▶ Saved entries
+++

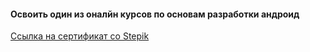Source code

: #### Освоить один из оналйн курсов по основам разработки андроид
[Ссылка на сертификат со Stepik](https://stepik.org/cert/2105077)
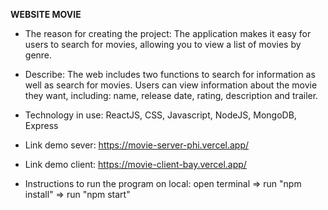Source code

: **WEBSITE MOVIE**

- The reason for creating the project: The application makes it easy for users to search for movies, allowing you to view a list of movies by genre.

- Describe: The web includes two functions to search for information as well as search for movies. Users can view information about the movie they want, including: name, release date, rating, description and trailer.

- Technology in use: ReactJS, CSS, Javascript, NodeJS, MongoDB, Express

- Link demo sever:
https://movie-server-phi.vercel.app/

- Link demo client:
https://movie-client-bay.vercel.app/

- Instructions to run the program on local: open terminal => run "npm install" => run "npm start"
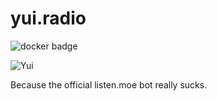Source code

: # yui.radio

![docker badge](https://img.shields.io/docker/build/davidsiaw/yui.radio.svg)

![Yui](https://user-images.githubusercontent.com/874280/27795261-5b4b6a10-6040-11e7-93b2-52e1cbbeb7f6.PNG)

Because the official listen.moe bot really sucks.
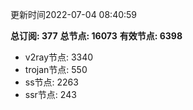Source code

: 更新时间2022-07-04 08:40:59

**总订阅: 377**
**总节点: 16073**
**有效节点: 6398**
- v2ray节点: 3340
- trojan节点: 550
- ss节点: 2263
- ssr节点: 243
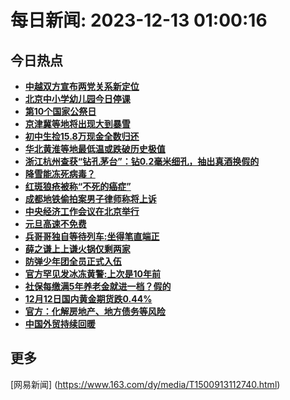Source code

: 
# 每日新闻: 2023-12-13 01:00:16
## 今日热点

- **[中越双方宣布两党关系新定位](https://www.163.com/search?keyword=%E4%B8%AD%E8%B6%8A%E5%8F%8C%E6%96%B9%E5%AE%A3%E5%B8%83%E4%B8%A4%E5%85%9A%E5%85%B3%E7%B3%BB%E6%96%B0%E5%AE%9A%E4%BD%8D)**
- **[北京中小学幼儿园今日停课](https://www.163.com/search?keyword=%E5%8C%97%E4%BA%AC%E4%B8%AD%E5%B0%8F%E5%AD%A6%E5%B9%BC%E5%84%BF%E5%9B%AD%E4%BB%8A%E6%97%A5%E5%81%9C%E8%AF%BE)**
- **[第10个国家公祭日](https://www.163.com/search?keyword=%E7%AC%AC10%E4%B8%AA%E5%9B%BD%E5%AE%B6%E5%85%AC%E7%A5%AD%E6%97%A5)**
- **[京津冀等地将出现大到暴雪](https://www.163.com/search?keyword=%E4%BA%AC%E6%B4%A5%E5%86%80%E7%AD%89%E5%9C%B0%E5%B0%86%E5%87%BA%E7%8E%B0%E5%A4%A7%E5%88%B0%E6%9A%B4%E9%9B%AA)**
- **[初中生捡15.8万现金全数归还](https://www.163.com/search?keyword=%E5%88%9D%E4%B8%AD%E7%94%9F%E6%8D%A115.8%E4%B8%87%E7%8E%B0%E9%87%91%E5%85%A8%E6%95%B0%E5%BD%92%E8%BF%98)**
- **[华北黄淮等地最低温或跌破历史极值](https://www.163.com/search?keyword=%E5%8D%8E%E5%8C%97%E9%BB%84%E6%B7%AE%E7%AD%89%E5%9C%B0%E6%9C%80%E4%BD%8E%E6%B8%A9%E6%88%96%E8%B7%8C%E7%A0%B4%E5%8E%86%E5%8F%B2%E6%9E%81%E5%80%BC)**
- **[浙江杭州查获“钻孔茅台”：钻0.2毫米细孔，抽出真酒换假的](https://www.163.com/search?keyword=%E6%B5%99%E6%B1%9F%E6%9D%AD%E5%B7%9E%E6%9F%A5%E8%8E%B7%E2%80%9C%E9%92%BB%E5%AD%94%E8%8C%85%E5%8F%B0%E2%80%9D%EF%BC%9A%E9%92%BB0.2%E6%AF%AB%E7%B1%B3%E7%BB%86%E5%AD%94%EF%BC%8C%E6%8A%BD%E5%87%BA%E7%9C%9F%E9%85%92%E6%8D%A2%E5%81%87%E7%9A%84)**
- **[降雪能冻死病毒？](https://www.163.com/search?keyword=%E9%99%8D%E9%9B%AA%E8%83%BD%E5%86%BB%E6%AD%BB%E7%97%85%E6%AF%92%EF%BC%9F)**
- **[红斑狼疮被称“不死的癌症”](https://www.163.com/search?keyword=%E7%BA%A2%E6%96%91%E7%8B%BC%E7%96%AE%E8%A2%AB%E7%A7%B0%E2%80%9C%E4%B8%8D%E6%AD%BB%E7%9A%84%E7%99%8C%E7%97%87%E2%80%9D)**
- **[成都地铁偷拍案男子律师称将上诉](https://www.163.com/search?keyword=%E6%88%90%E9%83%BD%E5%9C%B0%E9%93%81%E5%81%B7%E6%8B%8D%E6%A1%88%E7%94%B7%E5%AD%90%E5%BE%8B%E5%B8%88%E7%A7%B0%E5%B0%86%E4%B8%8A%E8%AF%89)**
- **[中央经济工作会议在北京举行](https://www.163.com/search?keyword=%E4%B8%AD%E5%A4%AE%E7%BB%8F%E6%B5%8E%E5%B7%A5%E4%BD%9C%E4%BC%9A%E8%AE%AE%E5%9C%A8%E5%8C%97%E4%BA%AC%E4%B8%BE%E8%A1%8C)**
- **[元旦高速不免费](https://www.163.com/search?keyword=%E5%85%83%E6%97%A6%E9%AB%98%E9%80%9F%E4%B8%8D%E5%85%8D%E8%B4%B9)**
- **[兵哥哥独自等待列车:坐得笔直端正](https://www.163.com/search?keyword=%E5%85%B5%E5%93%A5%E5%93%A5%E7%8B%AC%E8%87%AA%E7%AD%89%E5%BE%85%E5%88%97%E8%BD%A6+%E5%9D%90%E5%BE%97%E7%AC%94%E7%9B%B4%E7%AB%AF%E6%AD%A3)**
- **[薛之谦上上谦火锅仅剩两家](https://www.163.com/search?keyword=%E8%96%9B%E4%B9%8B%E8%B0%A6%E4%B8%8A%E4%B8%8A%E8%B0%A6%E7%81%AB%E9%94%85%E4%BB%85%E5%89%A9%E4%B8%A4%E5%AE%B6)**
- **[防弹少年团全员正式入伍](https://www.163.com/search?keyword=%E9%98%B2%E5%BC%B9%E5%B0%91%E5%B9%B4%E5%9B%A2%E5%85%A8%E5%91%98%E6%AD%A3%E5%BC%8F%E5%85%A5%E4%BC%8D)**
- **[官方罕见发冰冻黄警:上次是10年前](https://www.163.com/search?keyword=%E5%AE%98%E6%96%B9%E7%BD%95%E8%A7%81%E5%8F%91%E5%86%B0%E5%86%BB%E9%BB%84%E8%AD%A6+%E4%B8%8A%E6%AC%A1%E6%98%AF10%E5%B9%B4%E5%89%8D)**
- **[社保每缴满5年养老金就进一档？假的](https://www.163.com/search?keyword=%E7%A4%BE%E4%BF%9D%E6%AF%8F%E7%BC%B4%E6%BB%A15%E5%B9%B4%E5%85%BB%E8%80%81%E9%87%91%E5%B0%B1%E8%BF%9B%E4%B8%80%E6%A1%A3%EF%BC%9F%E5%81%87%E7%9A%84)**
- **[12月12日国内黄金期货跌0.44%](https://www.163.com/search?keyword=12%E6%9C%8812%E6%97%A5%E5%9B%BD%E5%86%85%E9%BB%84%E9%87%91%E6%9C%9F%E8%B4%A7%E8%B7%8C0.44%25)**
- **[官方：化解房地产、地方债务等风险](https://www.163.com/search?keyword=%E5%AE%98%E6%96%B9%EF%BC%9A%E5%8C%96%E8%A7%A3%E6%88%BF%E5%9C%B0%E4%BA%A7%E3%80%81%E5%9C%B0%E6%96%B9%E5%80%BA%E5%8A%A1%E7%AD%89%E9%A3%8E%E9%99%A9)**
- **[中国外贸持续回暖](https://www.163.com/search?keyword=%E4%B8%AD%E5%9B%BD%E5%A4%96%E8%B4%B8%E6%8C%81%E7%BB%AD%E5%9B%9E%E6%9A%96)**

## 更多
[网易新闻] (https://www.163.com/dy/media/T1500913112740.html)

+++

▶ Exercise
The expected answer is an exact copy of the lines above, beginning at the line with "- **[京津冀等地将出现大" and ending at the line with "- **[初中生捡15.8万", with both ends in.

▶ Answer box
- **[京津冀等地将出现大到暴雪](https://www.163.com/search?keyword=%E4%BA%AC%E6%B4%A5%E5%86%80%E7%AD%89%E5%9C%B0%E5%B0%86%E5%87%BA%E7%8E%B0%E5%A4%A7%E5%88%B0%E6%9A%B4%E9%9B%AA)**
- **[初中生捡15.8万现金全数归还](https://www.163.com/search?keyword=%E5%88%9D%E4%B8%AD%E7%94%9F%E6%8D%A115.8%E4%B8%87%E7%8E%B0%E9%87%91%E5%85%A8%E6%95%B0%E5%BD%92%E8%BF%98)**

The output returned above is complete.